レトロレンタカー・ふたたび
大分県豊後高田市で、旧車を貸し出している「レトロレンタカー」を利用し、このサイトで紹介したのは4年程前だった。(以前の紹介記事)
そのときはダイハツコンソルテを借り受けて楽しんだのだが、先日再度同地を訪ねる機会があり、今度はニッサンプリンススカイラインを借り受け楽しんできたので、ここで写真などを紹介したい。

今回借り受けたスカイラインは、1963年(昭和38年)登場の、2代目スカイライン。
現車はその後期モデルとなる1968年(昭和43年)式。
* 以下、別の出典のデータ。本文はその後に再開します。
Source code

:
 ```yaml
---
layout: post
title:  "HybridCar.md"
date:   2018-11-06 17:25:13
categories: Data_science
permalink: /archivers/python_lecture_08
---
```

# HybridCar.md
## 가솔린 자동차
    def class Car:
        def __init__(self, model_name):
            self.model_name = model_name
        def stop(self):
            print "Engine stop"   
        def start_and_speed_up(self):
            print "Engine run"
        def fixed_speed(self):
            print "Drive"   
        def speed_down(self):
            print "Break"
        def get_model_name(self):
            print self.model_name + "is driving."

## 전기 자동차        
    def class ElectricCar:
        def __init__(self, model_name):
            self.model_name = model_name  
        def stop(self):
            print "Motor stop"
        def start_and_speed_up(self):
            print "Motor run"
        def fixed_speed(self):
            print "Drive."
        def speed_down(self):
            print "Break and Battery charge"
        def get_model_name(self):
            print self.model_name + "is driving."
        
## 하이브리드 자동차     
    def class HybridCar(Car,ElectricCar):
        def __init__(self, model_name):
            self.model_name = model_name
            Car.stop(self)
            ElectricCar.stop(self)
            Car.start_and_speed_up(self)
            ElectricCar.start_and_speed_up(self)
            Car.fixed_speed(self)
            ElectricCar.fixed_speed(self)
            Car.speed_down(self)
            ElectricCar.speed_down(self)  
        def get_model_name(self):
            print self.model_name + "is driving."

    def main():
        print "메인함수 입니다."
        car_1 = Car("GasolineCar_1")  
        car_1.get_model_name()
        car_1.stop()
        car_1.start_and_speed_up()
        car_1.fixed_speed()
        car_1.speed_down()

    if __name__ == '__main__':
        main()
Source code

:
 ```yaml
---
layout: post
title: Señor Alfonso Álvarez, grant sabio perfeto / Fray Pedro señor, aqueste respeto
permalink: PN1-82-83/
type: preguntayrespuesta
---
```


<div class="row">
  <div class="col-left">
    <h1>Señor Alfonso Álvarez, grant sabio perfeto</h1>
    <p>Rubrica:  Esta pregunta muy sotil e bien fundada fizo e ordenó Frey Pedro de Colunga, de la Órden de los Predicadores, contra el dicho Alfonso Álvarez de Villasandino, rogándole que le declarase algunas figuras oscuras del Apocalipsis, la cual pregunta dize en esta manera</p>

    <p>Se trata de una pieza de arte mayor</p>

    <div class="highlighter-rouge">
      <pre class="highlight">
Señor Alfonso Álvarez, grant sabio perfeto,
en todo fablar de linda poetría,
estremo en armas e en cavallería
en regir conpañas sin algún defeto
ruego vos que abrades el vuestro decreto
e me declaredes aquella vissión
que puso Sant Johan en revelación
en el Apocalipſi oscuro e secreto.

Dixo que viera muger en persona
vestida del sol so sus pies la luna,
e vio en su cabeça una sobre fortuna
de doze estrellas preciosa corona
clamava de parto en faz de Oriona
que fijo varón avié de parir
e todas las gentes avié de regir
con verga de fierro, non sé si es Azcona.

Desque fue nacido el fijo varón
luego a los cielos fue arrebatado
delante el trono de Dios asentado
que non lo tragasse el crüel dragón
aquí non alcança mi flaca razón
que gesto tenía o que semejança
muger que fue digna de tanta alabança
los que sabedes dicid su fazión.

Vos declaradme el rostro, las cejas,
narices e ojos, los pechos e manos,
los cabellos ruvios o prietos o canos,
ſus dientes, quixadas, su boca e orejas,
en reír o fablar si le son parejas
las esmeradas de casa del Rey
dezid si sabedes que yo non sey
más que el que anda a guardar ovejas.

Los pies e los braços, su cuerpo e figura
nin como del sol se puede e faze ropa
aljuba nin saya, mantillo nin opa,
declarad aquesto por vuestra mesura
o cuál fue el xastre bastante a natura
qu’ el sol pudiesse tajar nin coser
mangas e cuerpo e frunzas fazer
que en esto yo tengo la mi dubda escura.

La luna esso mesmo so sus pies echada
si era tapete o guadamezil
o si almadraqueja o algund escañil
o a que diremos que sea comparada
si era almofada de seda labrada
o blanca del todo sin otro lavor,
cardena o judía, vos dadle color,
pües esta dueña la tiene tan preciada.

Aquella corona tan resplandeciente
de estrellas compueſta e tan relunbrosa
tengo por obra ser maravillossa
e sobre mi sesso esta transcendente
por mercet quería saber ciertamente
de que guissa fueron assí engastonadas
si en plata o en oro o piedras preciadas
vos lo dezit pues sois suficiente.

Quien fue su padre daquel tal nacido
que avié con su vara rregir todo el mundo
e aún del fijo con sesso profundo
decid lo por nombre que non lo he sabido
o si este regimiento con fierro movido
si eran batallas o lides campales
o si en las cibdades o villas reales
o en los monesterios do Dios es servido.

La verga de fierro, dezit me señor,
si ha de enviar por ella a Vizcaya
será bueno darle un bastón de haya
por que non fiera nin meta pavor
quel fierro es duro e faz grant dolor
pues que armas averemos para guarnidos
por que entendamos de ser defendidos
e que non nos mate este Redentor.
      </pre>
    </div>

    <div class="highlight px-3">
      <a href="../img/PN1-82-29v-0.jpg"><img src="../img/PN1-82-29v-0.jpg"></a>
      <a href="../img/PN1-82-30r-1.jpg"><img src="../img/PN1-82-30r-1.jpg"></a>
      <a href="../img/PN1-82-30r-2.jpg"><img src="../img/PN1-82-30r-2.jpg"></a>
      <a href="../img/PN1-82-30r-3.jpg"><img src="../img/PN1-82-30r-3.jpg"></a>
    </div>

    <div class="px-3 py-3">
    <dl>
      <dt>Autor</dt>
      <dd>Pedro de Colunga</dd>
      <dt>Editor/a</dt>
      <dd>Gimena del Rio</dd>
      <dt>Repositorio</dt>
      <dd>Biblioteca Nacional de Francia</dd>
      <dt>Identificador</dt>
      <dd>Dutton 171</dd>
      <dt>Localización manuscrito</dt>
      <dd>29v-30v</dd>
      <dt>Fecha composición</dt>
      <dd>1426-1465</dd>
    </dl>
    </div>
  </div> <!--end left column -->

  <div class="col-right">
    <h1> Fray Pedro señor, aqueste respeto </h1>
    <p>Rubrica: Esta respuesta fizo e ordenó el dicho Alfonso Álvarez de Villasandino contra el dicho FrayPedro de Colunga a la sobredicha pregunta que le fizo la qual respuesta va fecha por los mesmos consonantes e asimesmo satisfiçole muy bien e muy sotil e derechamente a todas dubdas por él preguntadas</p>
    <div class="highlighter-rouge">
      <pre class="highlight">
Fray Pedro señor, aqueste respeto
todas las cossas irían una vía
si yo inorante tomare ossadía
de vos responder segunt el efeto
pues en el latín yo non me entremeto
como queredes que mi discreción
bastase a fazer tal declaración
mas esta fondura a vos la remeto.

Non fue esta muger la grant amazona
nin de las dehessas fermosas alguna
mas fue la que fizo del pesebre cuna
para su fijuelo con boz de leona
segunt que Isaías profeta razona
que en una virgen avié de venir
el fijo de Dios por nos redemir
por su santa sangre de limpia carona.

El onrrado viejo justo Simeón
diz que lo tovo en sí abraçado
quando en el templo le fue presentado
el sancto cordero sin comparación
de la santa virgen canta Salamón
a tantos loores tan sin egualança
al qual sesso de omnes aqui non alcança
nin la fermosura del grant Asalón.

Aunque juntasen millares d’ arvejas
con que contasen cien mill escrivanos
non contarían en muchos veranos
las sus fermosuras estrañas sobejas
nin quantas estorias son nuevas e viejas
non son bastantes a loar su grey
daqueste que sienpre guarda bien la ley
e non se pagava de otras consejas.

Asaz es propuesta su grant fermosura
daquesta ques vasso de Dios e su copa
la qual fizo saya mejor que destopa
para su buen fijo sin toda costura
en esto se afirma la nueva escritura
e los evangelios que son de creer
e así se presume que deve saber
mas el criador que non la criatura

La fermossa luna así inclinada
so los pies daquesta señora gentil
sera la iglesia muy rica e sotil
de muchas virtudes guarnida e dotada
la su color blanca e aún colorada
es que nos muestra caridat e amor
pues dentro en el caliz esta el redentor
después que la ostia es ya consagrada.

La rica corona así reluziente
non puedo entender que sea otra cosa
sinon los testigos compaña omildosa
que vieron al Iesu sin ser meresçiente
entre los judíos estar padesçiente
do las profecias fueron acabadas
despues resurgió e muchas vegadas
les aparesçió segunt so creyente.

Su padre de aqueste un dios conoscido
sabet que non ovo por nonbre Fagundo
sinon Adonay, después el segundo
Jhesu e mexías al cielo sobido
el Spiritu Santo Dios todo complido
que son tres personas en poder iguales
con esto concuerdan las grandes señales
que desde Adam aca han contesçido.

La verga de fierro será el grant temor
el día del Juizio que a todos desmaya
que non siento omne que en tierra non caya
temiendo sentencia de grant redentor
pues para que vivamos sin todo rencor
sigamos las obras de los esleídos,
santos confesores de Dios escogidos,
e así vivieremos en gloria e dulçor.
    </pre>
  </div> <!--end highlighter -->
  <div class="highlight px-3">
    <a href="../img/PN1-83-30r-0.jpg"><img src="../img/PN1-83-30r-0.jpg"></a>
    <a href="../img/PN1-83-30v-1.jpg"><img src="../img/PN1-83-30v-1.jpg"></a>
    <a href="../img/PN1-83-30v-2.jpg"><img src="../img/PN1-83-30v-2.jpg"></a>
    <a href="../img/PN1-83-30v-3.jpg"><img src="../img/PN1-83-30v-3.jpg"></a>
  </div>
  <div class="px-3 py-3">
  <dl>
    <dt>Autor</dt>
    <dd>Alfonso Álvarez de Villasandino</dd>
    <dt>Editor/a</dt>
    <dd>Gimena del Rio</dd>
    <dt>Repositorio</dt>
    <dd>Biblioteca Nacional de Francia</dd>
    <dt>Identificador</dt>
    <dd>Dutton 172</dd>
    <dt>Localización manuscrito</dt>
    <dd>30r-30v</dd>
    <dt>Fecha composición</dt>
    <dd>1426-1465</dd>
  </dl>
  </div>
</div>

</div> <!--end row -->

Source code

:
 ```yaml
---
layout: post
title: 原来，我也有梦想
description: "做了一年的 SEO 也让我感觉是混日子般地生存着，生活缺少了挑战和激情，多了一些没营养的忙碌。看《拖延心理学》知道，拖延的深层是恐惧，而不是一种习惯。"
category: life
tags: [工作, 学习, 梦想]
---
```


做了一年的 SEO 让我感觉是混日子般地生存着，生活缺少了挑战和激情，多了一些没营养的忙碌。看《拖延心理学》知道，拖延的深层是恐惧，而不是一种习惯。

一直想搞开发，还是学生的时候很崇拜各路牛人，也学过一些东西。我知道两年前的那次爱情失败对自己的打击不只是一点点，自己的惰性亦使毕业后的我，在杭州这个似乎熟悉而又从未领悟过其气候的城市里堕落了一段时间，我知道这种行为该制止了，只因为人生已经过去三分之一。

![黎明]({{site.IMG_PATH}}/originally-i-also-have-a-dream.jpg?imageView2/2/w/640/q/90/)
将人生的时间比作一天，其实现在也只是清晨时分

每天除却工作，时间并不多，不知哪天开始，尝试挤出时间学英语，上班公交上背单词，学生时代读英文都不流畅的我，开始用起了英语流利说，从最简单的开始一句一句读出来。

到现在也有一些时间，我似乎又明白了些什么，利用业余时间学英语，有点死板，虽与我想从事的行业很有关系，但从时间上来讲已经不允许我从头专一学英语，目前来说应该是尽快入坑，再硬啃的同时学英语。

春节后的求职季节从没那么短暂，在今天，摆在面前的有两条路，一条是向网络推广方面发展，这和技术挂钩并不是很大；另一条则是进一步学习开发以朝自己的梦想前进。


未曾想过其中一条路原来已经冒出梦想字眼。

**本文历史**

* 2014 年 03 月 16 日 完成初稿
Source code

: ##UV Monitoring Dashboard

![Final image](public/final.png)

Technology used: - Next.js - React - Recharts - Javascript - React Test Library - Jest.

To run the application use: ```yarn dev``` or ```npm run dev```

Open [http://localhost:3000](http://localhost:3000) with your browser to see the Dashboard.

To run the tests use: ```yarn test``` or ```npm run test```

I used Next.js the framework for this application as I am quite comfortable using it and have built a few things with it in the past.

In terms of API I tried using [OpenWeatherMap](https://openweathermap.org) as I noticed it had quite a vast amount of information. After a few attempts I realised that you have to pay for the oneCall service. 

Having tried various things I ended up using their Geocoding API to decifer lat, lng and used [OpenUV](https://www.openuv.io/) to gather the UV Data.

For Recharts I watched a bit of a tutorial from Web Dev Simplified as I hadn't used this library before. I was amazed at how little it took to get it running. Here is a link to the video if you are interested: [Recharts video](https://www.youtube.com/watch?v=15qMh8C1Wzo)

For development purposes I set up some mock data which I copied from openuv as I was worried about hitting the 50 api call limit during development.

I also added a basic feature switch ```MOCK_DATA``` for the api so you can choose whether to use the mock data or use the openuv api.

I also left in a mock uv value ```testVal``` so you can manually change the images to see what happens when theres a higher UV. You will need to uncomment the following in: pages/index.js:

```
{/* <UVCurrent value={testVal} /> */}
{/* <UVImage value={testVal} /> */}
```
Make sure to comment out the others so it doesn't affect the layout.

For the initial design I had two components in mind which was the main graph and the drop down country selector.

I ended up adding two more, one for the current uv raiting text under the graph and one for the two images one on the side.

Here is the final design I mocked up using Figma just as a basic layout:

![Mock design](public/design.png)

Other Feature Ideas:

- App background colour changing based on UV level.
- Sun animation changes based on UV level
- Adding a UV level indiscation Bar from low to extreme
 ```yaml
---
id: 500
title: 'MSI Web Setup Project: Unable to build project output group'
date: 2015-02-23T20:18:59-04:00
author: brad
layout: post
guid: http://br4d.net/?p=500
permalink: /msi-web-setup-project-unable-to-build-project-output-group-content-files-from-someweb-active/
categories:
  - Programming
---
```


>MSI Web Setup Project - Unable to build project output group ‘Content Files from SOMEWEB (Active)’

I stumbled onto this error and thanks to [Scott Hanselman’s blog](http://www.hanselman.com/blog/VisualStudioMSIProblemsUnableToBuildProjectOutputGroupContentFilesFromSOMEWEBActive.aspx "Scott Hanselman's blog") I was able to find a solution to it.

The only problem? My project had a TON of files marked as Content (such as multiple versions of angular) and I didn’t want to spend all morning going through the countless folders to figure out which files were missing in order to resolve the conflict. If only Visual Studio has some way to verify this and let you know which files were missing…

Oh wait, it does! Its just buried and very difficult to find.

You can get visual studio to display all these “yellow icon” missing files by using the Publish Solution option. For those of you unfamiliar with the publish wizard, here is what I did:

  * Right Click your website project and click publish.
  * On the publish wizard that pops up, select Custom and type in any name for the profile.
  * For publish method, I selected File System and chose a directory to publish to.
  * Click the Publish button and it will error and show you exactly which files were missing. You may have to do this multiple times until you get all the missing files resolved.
後継機である3代目スカイライン、いわゆる箱スカが登場したのは1968年夏であるので、2代目の最末期のモデルとなる。
スカイラインといえばスポーツモデルの印象が強く、この2代目スカイラインでも6気筒エンジンを積んだスポーツモデルの知名度が高いが、このクルマは1500ccエンジンを積んだベースモデルとなる。

で、運転した感じであるが、比較的自然に受け入れられたコンソルテの時と比べると、少々勝手が違う印象があった。
まず、加速はイマイチで、エンジンのうなり音とは裏腹に加速は鈍く、そのうなり音も重苦しい感じのもので、トラックを運転しているような感じで軽快感はなかった。
ハンドルはフニャフニャして手ごたえがなく、これもまた感じはよくない。
反面乗り心地はフワフワした感じで、座り心地もよく、不思議な感じがした。
シフトはコラムタイプの3段変速で、旧いクルマということもあってギア操作が不安であったが、スコスコと気分よく入ってくれて、あまり気を使う必要はなく面白かった。

コンソルテと比べると、年式の差は僅かに5年、登場時期で比べてみても6年(パブリカ・コンソルテは1969年登場)しか違わないのだが、やはりスカイラインは一世代前のモデルということだろうか。
もちろん新車時に乗り比べた経験があるわけではないので、性能の差、フィーリング云々というのは的外れな話なのかもしれないが、私にとっては未知の領域のクルマであるような気がした。

デザインの点でもそれは同じで、腰高でスマートな印象はなく、リアフェンダーに僅かに残るテールフィンの名残のようなデザイン処理も年代を感じさせ、私に馴染み深い70年代以降のモデルとの違いを感じさせた。

座席は他車の流用だろうか、三角窓はポーターキャブで慣れ親しんだ懐かしい装備であるが、スカイラインでは開閉レバーにロック装置がついていて、スイッチを押しながらではないとレバーを操作できないようになっている。
そのほか立派なホーンリングがついたハンドルといい、色付きガラスといい、なかなかお金がかかったクルマであると思う。
1500ccクラスといえば、ファミリーカーというイメージが強いが、この当時にスカイラインを買えるような人といえば、それなりのリッチピープルだったんだろうなと思う。

スピードメーターは目盛りの始点が「10」からとなっており、「0」の表示がない。
写真は停車中に撮ったものであるが、停車時でも針の指している位置は「10」となっていて、何だか変な感じ。
プリンス自動車の流儀?


ともあれ、上にも書いたギャップや印象を含め、全てが興味深く、今回も面白く貴重な体験であったと思う。
昨年、旧サイト時代に親しくしていただいた人から、この「レトロレンタカー・スカイライン」の体験記をメールで頂戴したが、その人はコラムシフトが体験したかった、面白かったという感想を述べておられた。
私もコラムシフト車の運転経験は極僅かであったので、この方と同様な印象がある。
また今回のスカイラインは、私が運転したクルマのなかで最も古いクルマであり、このような古いクルマを運転する機会は最後になるかもしれず、よい思い出になったと思う。



レトロレンタカーについては、前回2009年時では「コンソルテ」「スカイライン」「キャロル」の3台が用意されていましたが、残念ながら「コンソルテ」は引退したそうで、現在は後者2台で営業中。
詳細については、事前に最新の情報をお確かめください。